The Considerations Before Judgement

 西洋占星術の 5ハウスの金星



● 金星と5ハウスのことについて、どうも私を納得させてくれるような理由が見つかりません。金星は土星から数えて5番目の惑星ですから5ハウスを得ることは納得できます。こうなったら、神話を頼るしかありません。神話の中の金星は、アフロディーティ、美の神金星です。ヴィーナス。


  もう、これしか頼るべき源泉はありません。しかしながら、どうして金星が楽しみ、愉しみ、喜び、歓び、悦びを表すのでしょう?

 

  5ハウスは、子供の部屋です。そして、妊娠、妊娠した女性、生まれてきていない子供の性別を示し、子供の健康状態を示し、時には子供からの悩みも示します。でも、これらの意味は、愉しみや歓びと少し乖離しているようにも思えます。

 

  デボラ・ホールディング女史も同じようにちょっと曖昧に思えると書いています※(42p)。

 

  例えば、モダンな占星術では獅子のサインとここは一致してきます。獅子のサインは太陽によって生命ある物が生み出されるという意味になりますから子供のハウスとなるかもしれません。しかしながら、獅子のサインは同時にバーレン・サインと呼ばれる物事が生み出されないサインにもなっています。5ハウスは妊娠のハウスですが、太陽と関係づけられると妊娠をしなくなります。

 

  5ハウスの支配星は金星であることに間違いないのです。でも、その金星の意味をどこから引っ張り出してきたのかが分からないのです。


 

  ハウスと惑星の意味が密接に絡み合ってきた経緯が、他の惑星の意味においても見つかれば、占星術上の逸脱にはならないでしょう。

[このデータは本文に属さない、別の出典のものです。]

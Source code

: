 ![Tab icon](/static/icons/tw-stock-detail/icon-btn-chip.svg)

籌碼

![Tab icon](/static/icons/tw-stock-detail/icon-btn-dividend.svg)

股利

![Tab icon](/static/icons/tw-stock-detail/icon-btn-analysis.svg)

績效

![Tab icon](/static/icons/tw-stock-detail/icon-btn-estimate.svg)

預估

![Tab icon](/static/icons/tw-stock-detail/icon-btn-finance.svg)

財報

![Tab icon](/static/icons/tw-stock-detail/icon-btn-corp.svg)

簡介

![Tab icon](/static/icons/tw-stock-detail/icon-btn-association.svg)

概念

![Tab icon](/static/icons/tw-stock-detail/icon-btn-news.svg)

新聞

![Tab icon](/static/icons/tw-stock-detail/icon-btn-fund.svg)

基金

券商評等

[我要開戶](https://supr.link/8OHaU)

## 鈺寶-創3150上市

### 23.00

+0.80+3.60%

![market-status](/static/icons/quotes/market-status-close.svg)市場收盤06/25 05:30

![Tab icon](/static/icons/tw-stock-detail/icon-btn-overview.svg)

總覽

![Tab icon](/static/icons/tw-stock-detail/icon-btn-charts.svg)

ハウスの観察から導き出されて、惑星に意味が与えられているケースが他にもあるでしょうか? 金星にはそれが行われた様子です。

 

  アセンダントと土星なら、土星の意味の方がアセンダントに与えられました。

  2ハウスと木星なら、どちらかというと2ハウスの意味を木星に与えています。

  3ハウスは、火星よりもジョイとしての月の意味の方を多く持っています。月の意味は様々な混合された意味があります。月を観察してその意味を3ハウスに持ち込んだと言えそうです。


  4ハウスには太陽の意味よりも、天底としての位置が意味を持たせています。又、その意味を太陽に転嫁している様子を見せません。太陽はその個性で全く独自の占星術的な意味を備え、それが9ハウスへ降ろされたように思えます。

 

  そして5ハウスです。木星と2ハウスのように、5ハウスの意味が金星に配分されたように思えてならないのです。又、事実そうなっています。それは、もともとハウスが太陽の動きと密接に関係のあるところから、太陽が5ハウスに達した時に、人々が生活上で得る喜びや楽しみが含ませられたと考えるのは私だけでしょうか?

 

  2ハウスと木星の関係に近いのです。「木星は肉体(土星)を支えるための滋養分として食べ物を表している」という感覚に近いのです。

 

  2ハウス(木星)の意味を導き出す時にはあまり違和感がありませんが、5ハウスと金星に至ると、ハウスと惑星の意味が密接に関わり合っている事を忘れるようです。それは、木星が隣のハウスの土星と関わり合っていることと無関係ではありません。金星の場合は、単独で意味を持ってしまうから違和感が付きまとうのでしょう。

 

  惑星の意味とハウスの意味が密接に絡み合っている事は、忘れてはいけない占星術上の立脚点なのです。西洋占星術は、融合的で、統合的な背景を持っています。だからと言って、矛盾を呈するものでもありません。